Exercise aim: Somewhere below are a line with "- Utilizes RTX" and a later line with "- Compatible with". Output exactly those lines and all lines between them.

Data supplied:
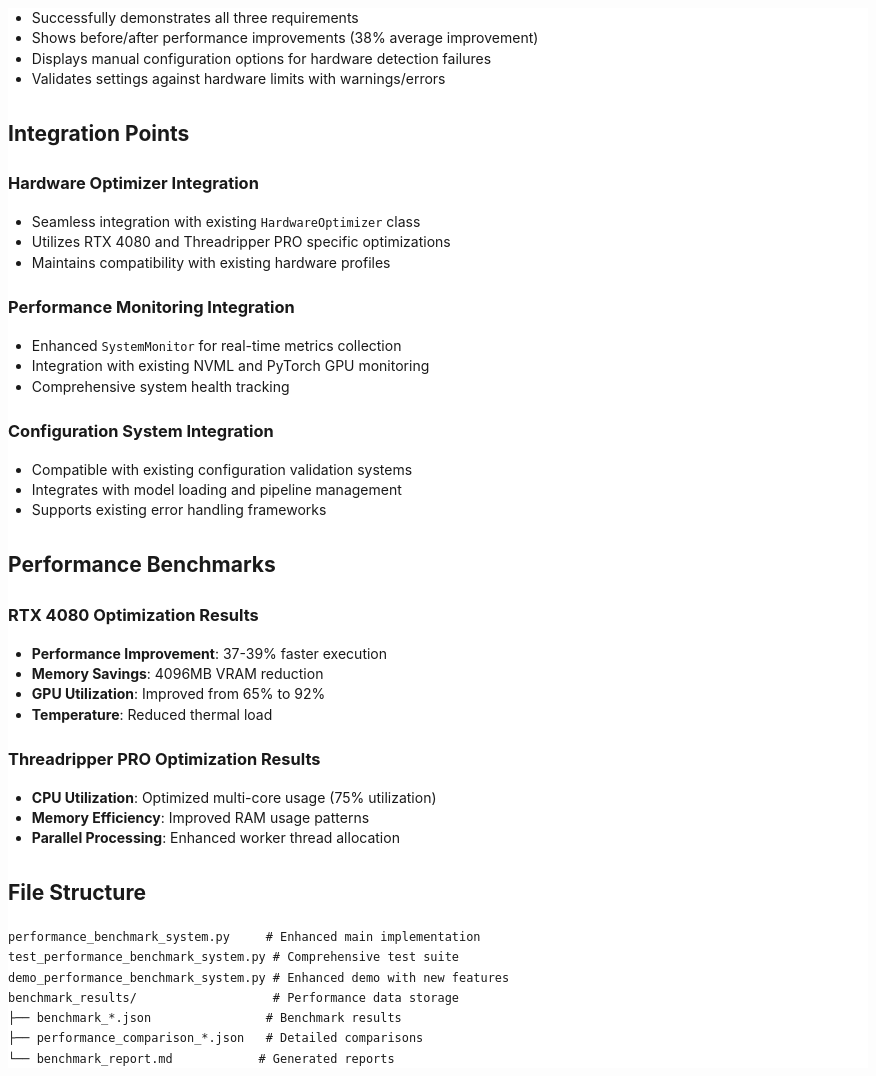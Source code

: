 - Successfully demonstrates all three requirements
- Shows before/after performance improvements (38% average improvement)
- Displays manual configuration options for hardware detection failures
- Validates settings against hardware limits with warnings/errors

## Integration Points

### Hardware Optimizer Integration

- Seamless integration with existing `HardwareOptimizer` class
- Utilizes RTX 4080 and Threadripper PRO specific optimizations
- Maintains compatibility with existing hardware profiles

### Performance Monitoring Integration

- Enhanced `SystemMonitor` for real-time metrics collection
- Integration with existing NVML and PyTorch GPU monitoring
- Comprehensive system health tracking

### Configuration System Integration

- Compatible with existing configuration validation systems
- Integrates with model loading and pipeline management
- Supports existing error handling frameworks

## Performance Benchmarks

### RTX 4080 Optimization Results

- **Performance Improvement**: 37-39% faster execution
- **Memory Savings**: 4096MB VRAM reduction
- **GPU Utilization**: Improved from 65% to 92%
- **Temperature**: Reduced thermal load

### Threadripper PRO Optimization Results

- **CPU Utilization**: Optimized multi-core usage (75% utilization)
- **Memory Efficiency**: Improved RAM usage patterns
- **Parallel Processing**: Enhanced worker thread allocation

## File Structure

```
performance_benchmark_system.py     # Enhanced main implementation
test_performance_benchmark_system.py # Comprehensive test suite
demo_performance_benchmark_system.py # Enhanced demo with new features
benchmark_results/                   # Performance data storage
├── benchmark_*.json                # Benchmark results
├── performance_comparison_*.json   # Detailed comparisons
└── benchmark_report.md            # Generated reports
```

---

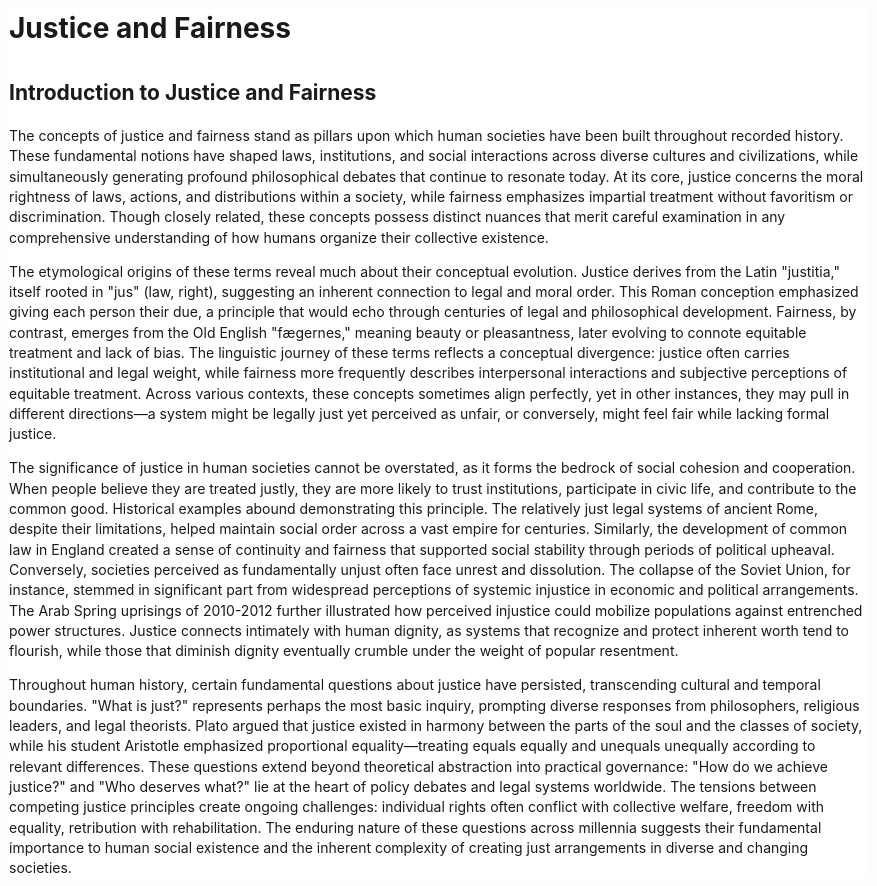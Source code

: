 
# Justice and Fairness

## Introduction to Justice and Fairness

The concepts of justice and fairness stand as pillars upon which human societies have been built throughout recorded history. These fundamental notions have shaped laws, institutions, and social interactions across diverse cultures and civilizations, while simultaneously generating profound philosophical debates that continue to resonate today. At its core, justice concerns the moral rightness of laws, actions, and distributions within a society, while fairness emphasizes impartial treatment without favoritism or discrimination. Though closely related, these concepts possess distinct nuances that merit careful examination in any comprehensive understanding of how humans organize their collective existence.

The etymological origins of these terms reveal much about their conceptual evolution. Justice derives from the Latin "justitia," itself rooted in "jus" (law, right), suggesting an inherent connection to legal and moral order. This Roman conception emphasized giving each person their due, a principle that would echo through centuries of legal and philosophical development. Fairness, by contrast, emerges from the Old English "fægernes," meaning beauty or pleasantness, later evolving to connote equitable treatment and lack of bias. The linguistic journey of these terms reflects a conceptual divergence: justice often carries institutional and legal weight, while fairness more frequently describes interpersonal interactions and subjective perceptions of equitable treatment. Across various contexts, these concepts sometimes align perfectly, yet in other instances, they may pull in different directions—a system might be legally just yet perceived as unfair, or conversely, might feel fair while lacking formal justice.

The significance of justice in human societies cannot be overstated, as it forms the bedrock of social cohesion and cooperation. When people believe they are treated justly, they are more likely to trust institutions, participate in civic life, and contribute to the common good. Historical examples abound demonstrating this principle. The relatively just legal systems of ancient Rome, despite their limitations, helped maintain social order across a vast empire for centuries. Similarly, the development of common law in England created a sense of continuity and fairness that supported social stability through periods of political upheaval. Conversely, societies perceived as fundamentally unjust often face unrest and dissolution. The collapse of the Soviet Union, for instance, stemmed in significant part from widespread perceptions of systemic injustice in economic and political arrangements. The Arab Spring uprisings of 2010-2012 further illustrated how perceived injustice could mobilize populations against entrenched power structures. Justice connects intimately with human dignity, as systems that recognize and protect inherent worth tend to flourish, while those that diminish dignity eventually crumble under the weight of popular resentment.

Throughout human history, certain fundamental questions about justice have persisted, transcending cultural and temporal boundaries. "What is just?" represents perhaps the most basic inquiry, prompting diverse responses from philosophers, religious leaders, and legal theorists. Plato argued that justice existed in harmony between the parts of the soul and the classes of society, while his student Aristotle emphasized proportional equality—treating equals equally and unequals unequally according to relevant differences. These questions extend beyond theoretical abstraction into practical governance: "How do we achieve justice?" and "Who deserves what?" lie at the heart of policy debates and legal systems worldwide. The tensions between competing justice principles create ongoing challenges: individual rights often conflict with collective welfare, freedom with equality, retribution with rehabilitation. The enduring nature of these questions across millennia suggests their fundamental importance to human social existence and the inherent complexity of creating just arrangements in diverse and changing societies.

Solution:
- Utilizes RTX 4080 and Threadripper PRO specific optimizations
- Maintains compatibility with existing hardware profiles

### Performance Monitoring Integration

- Enhanced `SystemMonitor` for real-time metrics collection
- Integration with existing NVML and PyTorch GPU monitoring
- Comprehensive system health tracking

### Configuration System Integration

- Compatible with existing configuration validation systems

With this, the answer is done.